Tüketici Güven Endeksi (CCİ), tüketicilerin iyimser olması durumunda, kaçınılmaz olarak tüm ekonomiyi teşvik etmesi gereken daha fazla mal ve hizmet satın alma eğiliminde olduğu fikrine dayanmaktadır.
 
Türkiye'de ekonomik güven endeksi, bir önceki aya göre 89.8 olan Kasım 2019’da 91.3’e yükseldi.
 
Bu, üreticiler (104.2'den 105.9), servis sağlayıcılar (90.7'den 91.3) ve
tüketiciler (57.0'den 59.9'dan) arasında artan bir duyarlılık olduğu için geçen yılın Temmuz ayından bu yana en yüksek seviye oldu.
 
Bu arada, perakendeciler (102.3'ten 101.2) ve inşaatçılar (65.1'den 63.9) düştü.
 
Türkiye’deki Ekonomik İyimserlik Endeksi, 2007’den 2019’a kadar ortalaması 98.84 Endeks puan, 2011 Ocak’ta 114.90 Endeks puanı ile en yüksek ve 2008 Kasım’da 60.80 Endeks puanı ile en düşük olduğu zamandı.
 
Türkiye'de ekonomik güven endeksi, tüketicilerin ve üreticilerin genel ekonomik durum hakkındaki değerlendirmelerini, beklentilerini ve eğilimlerini içeren bir bileşik endekstir.
 
Endeks, tüketici güveninin normalize edilmiş alt endekslerinin, mevsimsellikten arındırılmış reel sektörün (imalat endüstrisi), hizmetlerin, perakende ticaretin ve inşaat güven endekslerinin ağırlıklı bir araya getirilmesiyle birleştirilir.
 
Ekonomik güven endeksi, endeksin 100'ün üzerindeyken genel ekonomik durum hakkında iyimser bir görünüm olduğunu gösterir, aksine 100'ün altında olduğunda karamsar bir görünüm gösterir.
 
Sonuç olarak;
               
Geçen hafta helezonda son olsun diye yazmıştım.
               
11 ayda 500’e yakın kadına şiddet haberleri ile dünyada 3.olduk.

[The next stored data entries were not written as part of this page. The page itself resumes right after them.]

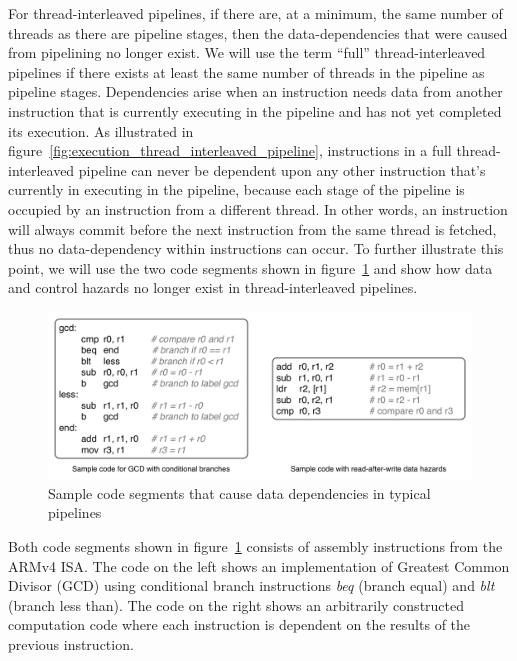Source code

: For thread-interleaved pipelines, if there are, at a minimum, the same number of threads as there are pipeline stages, then the data-dependencies that were caused from pipelining no longer exist. 
We will use the term ``full'' thread-interleaved pipelines if there exists at least the same number of threads in the pipeline as pipeline stages.  
Dependencies arise when an instruction needs data from another instruction that is currently executing in the pipeline and has not yet completed its execution.
As illustrated in figure~\ref{fig:execution_thread_interleaved_pipeline}, instructions in a full thread-interleaved pipeline can never be dependent upon any other instruction that's currently in executing in the pipeline, because each stage of the pipeline is occupied by an instruction from a different thread.
In other words, an instruction will always commit before the next instruction from the same thread is fetched, thus no data-dependency within instructions can occur. 
To further illustrate this point, we will use the two code segments shown in figure~\ref{fig:sample_code_for_pipeline_hazards} and show how data and control hazards no longer exist in thread-interleaved pipelines. 
\begin{figure}
  \begin{center}
    \includegraphics[scale=.6]{figs/sample_code_for_pipeline_hazards}
  \end{center}
  \vspace{-20pt}
  \caption{Sample code segments that cause data dependencies in typical pipelines}
  \label{fig:sample_code_for_pipeline_hazards}
\end{figure}
Both code segments shown in figure~\ref{fig:sample_code_for_pipeline_hazards} consists of assembly instructions from the ARMv4 ISA.
The code on the left shows an implementation of Greatest Common Divisor (GCD) using conditional branch instructions \emph{beq} (branch equal) and \emph{blt} (branch less than). 
The code on the right shows an arbitrarily constructed computation code where each instruction is dependent on the results of the previous instruction.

Pisa sıralamasında 3. olmalıydık…
 
Bu hafta şehrimizde başlayacak Hz. Mevlâna'nın 746. Vuslat Yıldönümü Uluslararası Anma Törenleri (Şeb-i Arûs) hoşgörü getirsin hepimize.
 
Hangi kuruma hangi kişiye kim ne kadar güven duyuyorsa öyle davranıyor. Ekonomik olarak yükseliş gelecek ama güven artarsa bu hızlı olacaktır.
 
2020 ye 3 hafta kala uçan araba satışları başladı.